[Source data]
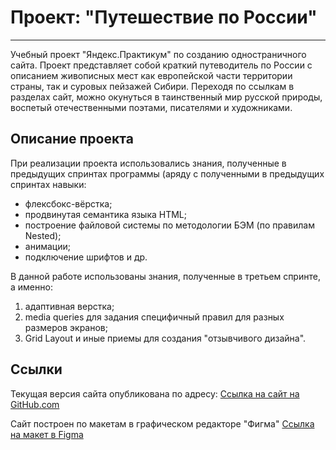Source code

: # Проект: "Путешествие по России"
------
Учебный проект "Яндекс.Практикум" по созданию одностраничного сайта. 
Проект представляет собой краткий путеводитель по России с описанием живописных мест как европейской части территории страны, так и суровых пейзажей Сибири.
Переходя по ссылкам в разделах сайт, можно окунуться в таинственный мир русской природы, воспетый отечественными поэтами, писателями и художниками. 

## Описание проекта 

При реализации проекта использовались знания, полученные в предыдущих спринтах программы (аряду с полученными в предыдущих спринтах навыки:
* флексбокс-вёрстка;
* продвинутая семантика языка HTML;
* построение файловой системы по методологии БЭМ (по правилам Nested);
* анимации;
* подключение шрифтов и др.

В данной работе использованы знания, полученные в третьем спринте, а именно:
 1. адаптивная верстка;
 2. media queries для задания специфичный правил для разных размеров экранов;
 3. Grid Layout и иные приемы для создания "отзывчивого дизайна".

## Ссылки

Текущая версия сайта опубликована по адресу:
[Ссылка на сайт на GitHub.com](https://itdolmatova.github.io/russian-travel/index.html)

Сайт построен по макетам в графическом редакторе "Фигма" 
[Ссылка на макет в Figma](https://www.figma.com/file/5S2WSbEFL6awjVWJ0NWL8Q/Sprint-3_-Russia-_-desktop-mobile?node-id=28503%3A0)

#### TASK DESCRIPTION:
Leave the pictures aside and give the records above back word for word.

#### OUTPUT OF THE TASK:
Source code

: # Проект: "Путешествие по России"
------
Учебный проект "Яндекс.Практикум" по созданию одностраничного сайта. 
Проект представляет собой краткий путеводитель по России с описанием живописных мест как европейской части территории страны, так и суровых пейзажей Сибири.
Переходя по ссылкам в разделах сайт, можно окунуться в таинственный мир русской природы, воспетый отечественными поэтами, писателями и художниками. 

## Описание проекта 

При реализации проекта использовались знания, полученные в предыдущих спринтах программы (аряду с полученными в предыдущих спринтах навыки:
* флексбокс-вёрстка;
* продвинутая семантика языка HTML;
* построение файловой системы по методологии БЭМ (по правилам Nested);
* анимации;
* подключение шрифтов и др.

В данной работе использованы знания, полученные в третьем спринте, а именно:
 1. адаптивная верстка;
 2. media queries для задания специфичный правил для разных размеров экранов;
 3. Grid Layout и иные приемы для создания "отзывчивого дизайна".

## Ссылки

Текущая версия сайта опубликована по адресу:
[Ссылка на сайт на GitHub.com](https://itdolmatova.github.io/russian-travel/index.html)

Сайт построен по макетам в графическом редакторе "Фигма" 
[Ссылка на макет в Figma](https://www.figma.com/file/5S2WSbEFL6awjVWJ0NWL8Q/Sprint-3_-Russia-_-desktop-mobile?node-id=28503%3A0)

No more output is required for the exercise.